Compile a simple Python program to determine the language of the text

Source: Internet
Author: User
This article mainly introduces how to write a simple Python program to determine the language. the code is very simple. it mainly uses the langid toolkit. For more information, see 1. problem description

When using Python for text processing, sometimes the processed text contains texts of Chinese, English, and Japanese languages, and sometimes cannot be processed at the same time, in this case, you need to determine the language of the current text.
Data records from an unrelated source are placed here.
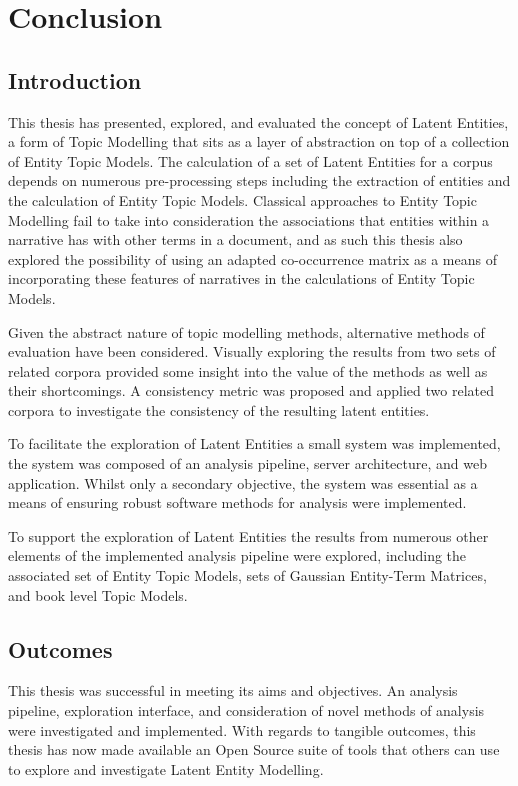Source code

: \documentclass[10pt]{report}
\begin{document}
% 
%
%
%
\chapter{Conclusion}

\section{Introduction}
This thesis has presented, explored, and evaluated the concept of Latent Entities, a form of Topic Modelling that sits as a layer of abstraction on top of a collection of Entity Topic Models. The calculation of a set of Latent Entities for a corpus depends on numerous pre-processing steps including the extraction of entities and the calculation of Entity Topic Models. Classical approaches to Entity Topic Modelling fail to take into consideration the associations that entities within a narrative has with other terms in a document, and as such this thesis also explored the possibility of using an adapted co-occurrence matrix as a means of incorporating these features of narratives in the calculations of Entity Topic Models.

Given the abstract nature of topic modelling methods, alternative methods of evaluation have been considered. Visually exploring the results from two sets of related corpora provided some insight into the value of the methods as well as their shortcomings. A consistency metric was proposed and applied two related corpora to investigate the consistency of the resulting latent entities.

To facilitate the exploration of Latent Entities a small system was implemented, the system was composed of an analysis pipeline, server architecture, and web application. Whilst only a secondary objective, the system was essential as a means of ensuring robust software methods for analysis were implemented.

To support the exploration of Latent Entities the results from numerous other elements of the implemented analysis pipeline were explored, including the associated set of Entity Topic Models, sets of Gaussian Entity-Term Matrices, and book level Topic Models.

\section{Outcomes}
This thesis was successful in meeting its aims and objectives. An analysis pipeline, exploration interface, and consideration of novel methods of analysis were investigated and implemented. With regards to tangible outcomes, this thesis has now made available an Open Source suite of tools that others can use to explore and investigate Latent Entity Modelling.
\end{document}
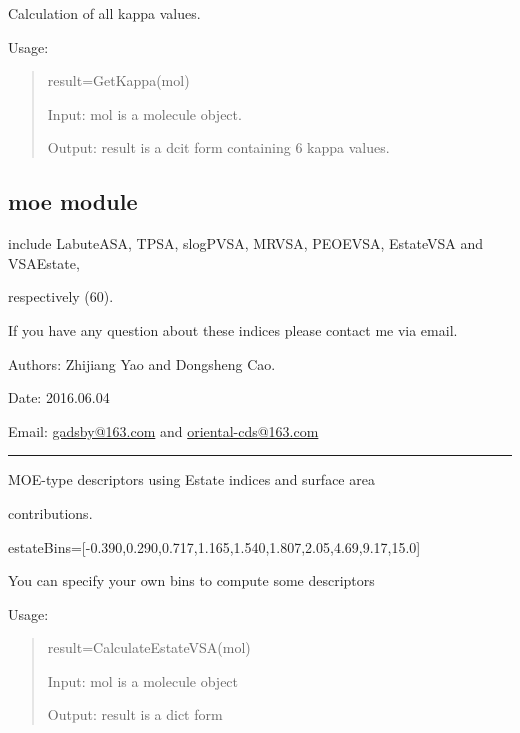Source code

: \documentclass[letterpaper,10pt,english]{sphinxmanual}
\begin{document}

\begin{fulllineitems}
\label{reference/kappa:kappa.GetKappa}
Calculation of all kappa values.

Usage:
\begin{quote}

result=GetKappa(mol)

Input: mol is a molecule object.

Output: result is a dcit form containing 6 kappa values.
\end{quote}

\end{fulllineitems}



\subsection{moe module}
\label{reference/moe:module-moe}\label{reference/moe::doc}\label{reference/moe:moe-module}
include LabuteASA, TPSA, slogPVSA, MRVSA, PEOEVSA, EstateVSA and VSAEstate,

respectively (60).

If you have any question about these indices please contact me via email.

Authors: Zhijiang Yao and Dongsheng Cao.

Date: 2016.06.04

Email: \href{mailto:gadsby@163.com}{gadsby@163.com} and \href{mailto:oriental-cds@163.com}{oriental-cds@163.com}


\bigskip\hrule{}\bigskip


\begin{fulllineitems}
\label{reference/moe:moe.CalculateEstateVSA}
MOE-type descriptors using Estate indices and surface area

contributions.

estateBins={[}-0.390,0.290,0.717,1.165,1.540,1.807,2.05,4.69,9.17,15.0{]}

You can specify your own bins to compute some descriptors

Usage:
\begin{quote}

result=CalculateEstateVSA(mol)

Input: mol is a molecule object

Output: result is a dict form
\end{quote}

\end{fulllineitems}
\end{document}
The langid toolkit in Python provides this function. langid currently supports detection in 97 languages and is very useful.


2. program code

The following Python code calls the langid toolkit to detect and identify the language of the text:

Import langid # introduce the langid module def translate (inputFile, outputFile): fin = open (inputFile, 'r') # open the input file fout = open (outputFile, 'W') # Open the output file for eachLine in fin: # read each line in sequence = eachLine. strip (). decode ('utf-8', 'ignore') # Remove the first space in each line and convert it to Unicode lineTuple = langid. classify (line) # Call langid to perform language detection on this line. if lineTuple [0] = "zh": # if most of the language in this line is Chinese, do not perform any processing. continue outstr = line # if the language of this row is not Chinese, the fout is prepared. write (outstr. strip (). encode ('utf-8') + '\ n') # output non-Chinese lines and convert Unicode to UTF-8 to output fin. close () fout. close () if _ name _ = '_ main _': # equivalent to the main function translate ("myInputFile.txt", "myOutputFile.txt ")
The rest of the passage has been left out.